Friday, November 01, 2019

First experiment with LoRa transceivers

LoRa is a fascinating radio system for low power but long range digital data communications. Low cost transceivers claim a range of 15km. John, VK2ASU, has been working with these for a few months with an application involving reporting activity at a remote site.

I also came across LoRa when talking with the City of Ballarat for a GovHack story. They put a LoRa Gateway up on the town hall and are using it to collect data from all over town including things like rubbish bins reporting their fullness.

Here's my hardware setup. (Receive and transmit sides look the same).

I'm using cheap Arduino Nano Pros. They need to be 3.3V to talk to the LoRa Module.

The modules I purchased are RA-01 SX1278 on 433MHz. They were AU$8.67 each (but cheaper if you buy 2 or more). For starters I'm using ones with the little spring antennas and obviously better antennas help them go further.

With one at the extreme end of the house to the other here's the received packets.

So none are being lost. I'm not sure if the protocol re-sends if there's no ACK.

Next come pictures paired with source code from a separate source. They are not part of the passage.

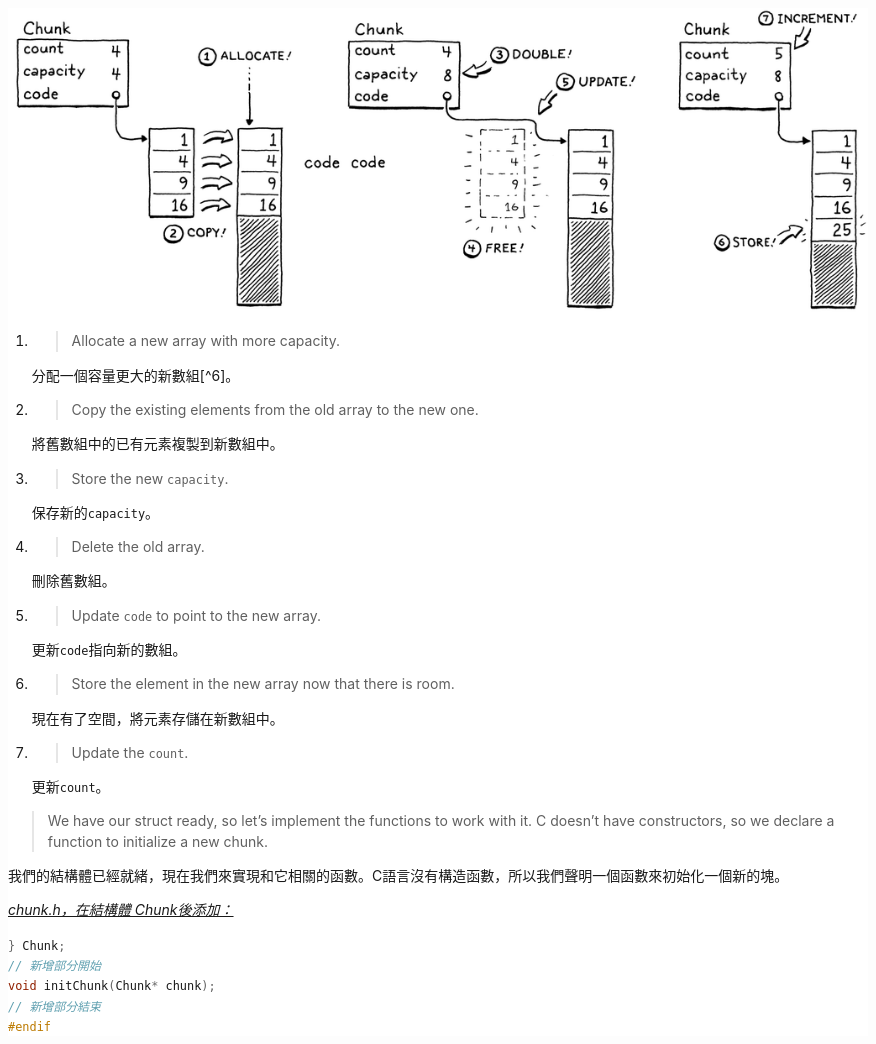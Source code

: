 ![Growing the dynamic array before storing an element.](14.字節碼塊/grow.png)

1. > Allocate a new array with more capacity.

   分配一個容量更大的新數組[^6]。

2. > Copy the existing elements from the old array to the new one.

   將舊數組中的已有元素複製到新數組中。

3. > Store the new `capacity`.

   保存新的`capacity`。

4. > Delete the old array.

   刪除舊數組。

5. > Update `code` to point to the new array.

   更新`code`指向新的數組。

6. > Store the element in the new array now that there is room.

   現在有了空間，將元素存儲在新數組中。

7. > Update the `count`.

   更新`count`。

> We have our struct ready, so let’s implement the functions to work with it. C doesn’t have constructors, so we declare a function to initialize a new chunk.

我們的結構體已經就緒，現在我們來實現和它相關的函數。C語言沒有構造函數，所以我們聲明一個函數來初始化一個新的塊。

*<u>chunk.h，在結構體 Chunk後添加：</u>*

```c
} Chunk;
// 新增部分開始
void initChunk(Chunk* chunk);
// 新增部分結束
#endif
```


[^12]: 這種腦殘的編碼至少做對了一件事：它將行信息保存一個單獨的數組中，而不是將其編入字節碼本身中。由於行信息只在運行時出現錯誤時才使用，我們不希望它在指令之間佔用CPU緩存中的寶貴空間，而且解釋器在跳過行數獲取它所關心的操作碼和操作數時，會造成更多的緩存丟失。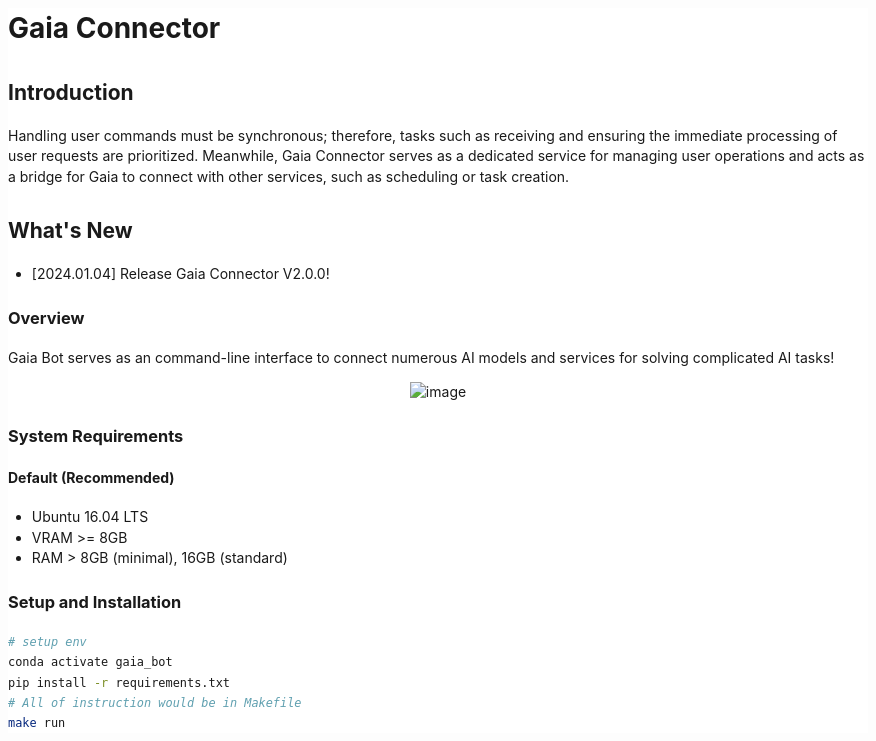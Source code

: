 # Gaia Connector

## Introduction
Handling user commands must be synchronous; therefore, tasks such as receiving and ensuring the immediate processing of user requests are prioritized. Meanwhile, Gaia Connector serves as a dedicated service for managing user operations and acts as a bridge for Gaia to connect with other services, such as scheduling or task creation.


## What's New

+  [2024.01.04] Release Gaia Connector V2.0.0!

### Overview

Gaia Bot serves as an command-line interface to connect numerous AI models and services for solving complicated AI tasks!

<p align="center">
<img width="100%" alt="image" src="https://github.com/user-attachments/assets/9a6a3d6f-7445-4138-a1ed-4af6136d4f45">    
</p>

### System Requirements

#### Default (Recommended)

+ Ubuntu 16.04 LTS
+ VRAM >= 8GB
+ RAM > 8GB (minimal), 16GB (standard)

### Setup and Installation
```bash
# setup env
conda activate gaia_bot
pip install -r requirements.txt
# All of instruction would be in Makefile
make run
```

The Arduino library is one of the ones available right in the IDE. It is by Sandeep Mistry and the source code and documentation is here. To get started I wired up to Arduino Nano Pros using the wiring diagram from this excellent tutorial. The examples titled "LoRaSender" and "LoRaReceiver" work well and the only change is to set the frequency to 433E6 (meaning 433MHz) on each end.

There are many levers to adjust with LoRa and you can trade of data rate for range. John ASU advises that he uses these settings:

TxPower (20,20);
Spreadfactor (12);
Bandwidth (62.5E3);

I'm just using the defaults for now.

The tutorial mentioned that the 3.3V supply from the Arduino wasn't sufficient and that may be the case at higher transmit power levels, but for me it's working from the VCC line on the board which is powered by the USB Serial board I use.

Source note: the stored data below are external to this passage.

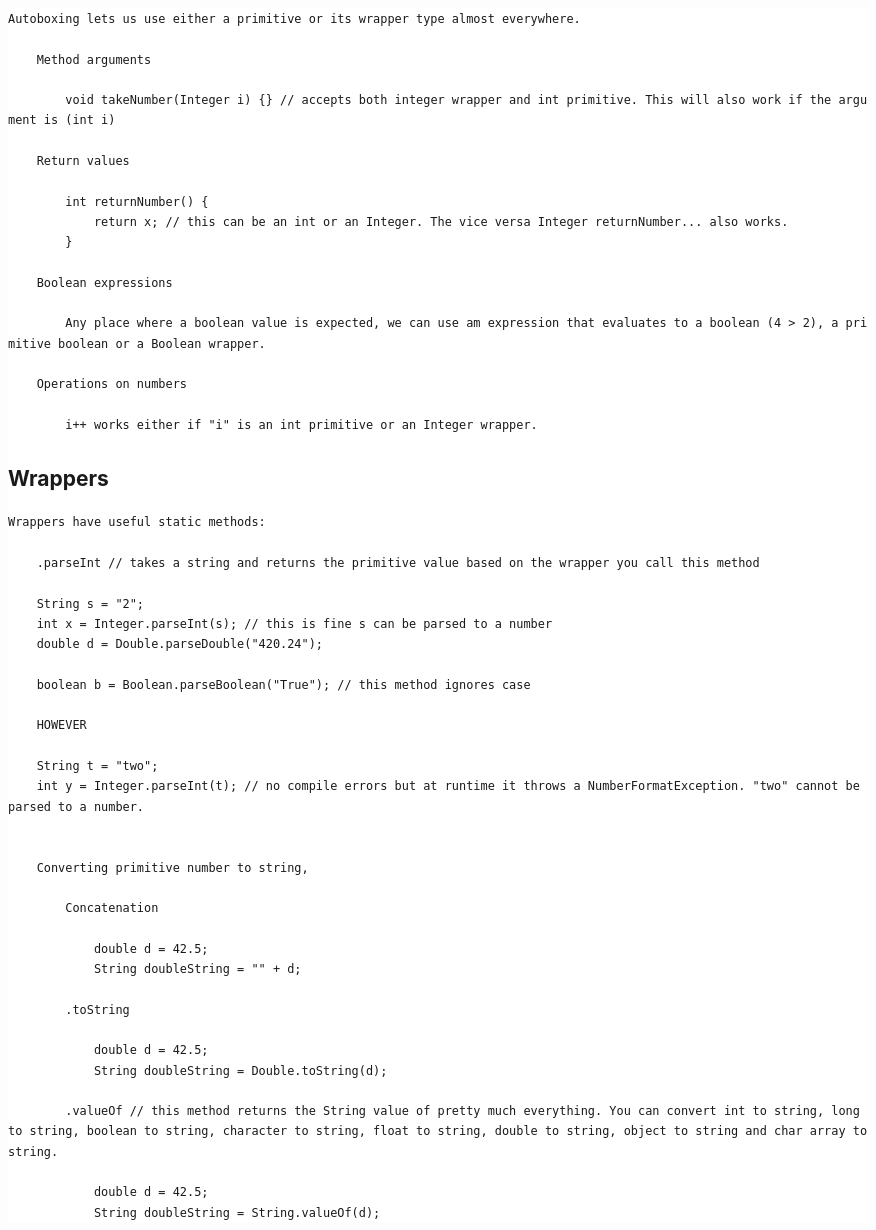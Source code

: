     Autoboxing lets us use either a primitive or its wrapper type almost everywhere.

        Method arguments 

            void takeNumber(Integer i) {} // accepts both integer wrapper and int primitive. This will also work if the argument is (int i)

        Return values

            int returnNumber() {
                return x; // this can be an int or an Integer. The vice versa Integer returnNumber... also works.
            }

        Boolean expressions

            Any place where a boolean value is expected, we can use am expression that evaluates to a boolean (4 > 2), a primitive boolean or a Boolean wrapper.

        Operations on numbers

            i++ works either if "i" is an int primitive or an Integer wrapper.

## Wrappers

    Wrappers have useful static methods:

        .parseInt // takes a string and returns the primitive value based on the wrapper you call this method

        String s = "2";
        int x = Integer.parseInt(s); // this is fine s can be parsed to a number
        double d = Double.parseDouble("420.24");

        boolean b = Boolean.parseBoolean("True"); // this method ignores case 

        HOWEVER

        String t = "two";
        int y = Integer.parseInt(t); // no compile errors but at runtime it throws a NumberFormatException. "two" cannot be parsed to a number.


        Converting primitive number to string,

            Concatenation

                double d = 42.5;
                String doubleString = "" + d;

            .toString
                    
                double d = 42.5;
                String doubleString = Double.toString(d);

            .valueOf // this method returns the String value of pretty much everything. You can convert int to string, long to string, boolean to string, character to string, float to string, double to string, object to string and char array to string.

                double d = 42.5;
                String doubleString = String.valueOf(d);
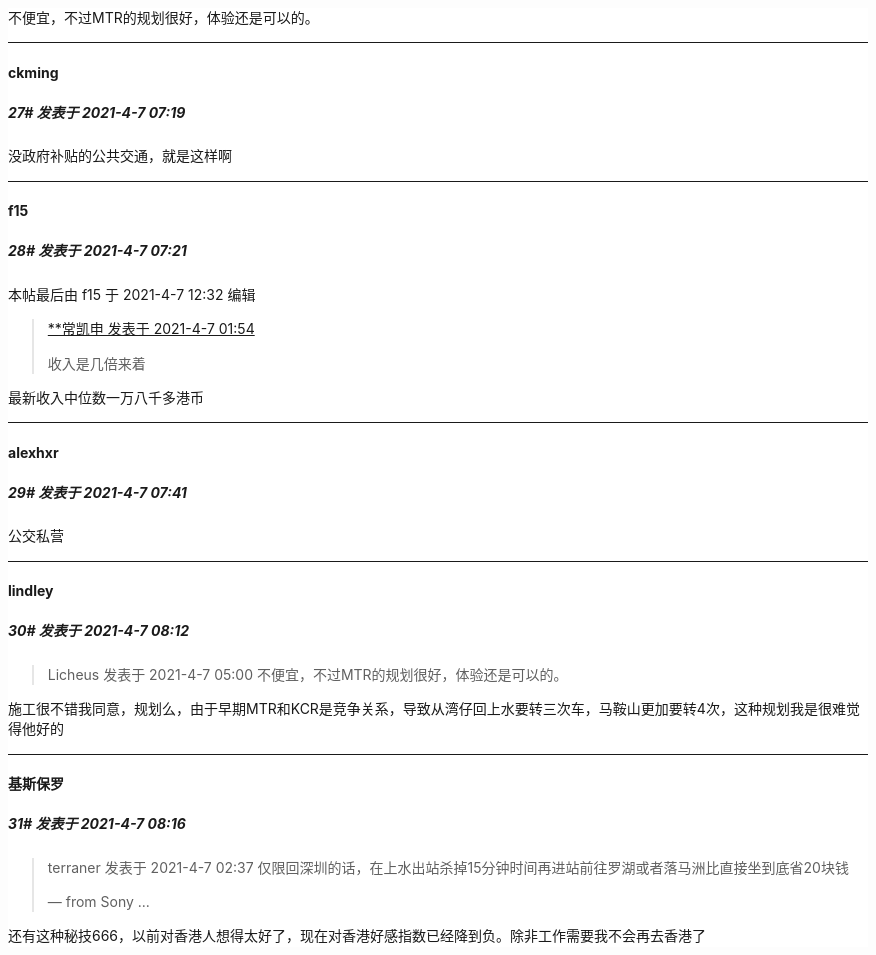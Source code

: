 
不便宜，不过MTR的规划很好，体验还是可以的。


*****

####  ckming  
##### 27#       发表于 2021-4-7 07:19


没政府补贴的公共交通，就是这样啊


*****

####  f15  
##### 28#       发表于 2021-4-7 07:21


 本帖最后由 f15 于 2021-4-7 12:32 编辑 
<blockquote><a href="httphttps://bbs.saraba1st.com/2b/forum.php?mod=redirect&amp;goto=findpost&amp;pid=50855758&amp;ptid=1997631" target="_blank">**常凯申 发表于 2021-4-7 01:54</a>

收入是几倍来着</blockquote>
最新收入中位数一万八千多港币


*****

####  alexhxr  
##### 29#       发表于 2021-4-7 07:41


公交私营


*****

####  lindley  
##### 30#       发表于 2021-4-7 08:12


<blockquote>Licheus 发表于 2021-4-7 05:00
不便宜，不过MTR的规划很好，体验还是可以的。</blockquote>
施工很不错我同意，规划么，由于早期MTR和KCR是竞争关系，导致从湾仔回上水要转三次车，马鞍山更加要转4次，这种规划我是很难觉得他好的




*****

####  基斯保罗  
##### 31#       发表于 2021-4-7 08:16


<blockquote>terraner 发表于 2021-4-7 02:37
仅限回深圳的话，在上水出站杀掉15分钟时间再进站前往罗湖或者落马洲比直接坐到底省20块钱


— from Sony ...</blockquote>
还有这种秘技666，以前对香港人想得太好了，现在对香港好感指数已经降到负。除非工作需要我不会再去香港了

The LoRa physical protocol

LoRa is a proprietary protocol but, naturally, this puzzle has led to some excellent work to figure out how it works.

On a waterfall, the spectrum shows what people call "chirps", that is the frequency sweeps rapidly up or down. Here's a picture from the GRCon16 video above by Matt Knight.

The receiver looks for the regular header at the top and uses that to sync up with the transmitter before the data packet begins. Note that the image above is vastly expanded. I've tried to view this with an RTL-SDR dongle in SDR# and all you see is very brief signals for each packet.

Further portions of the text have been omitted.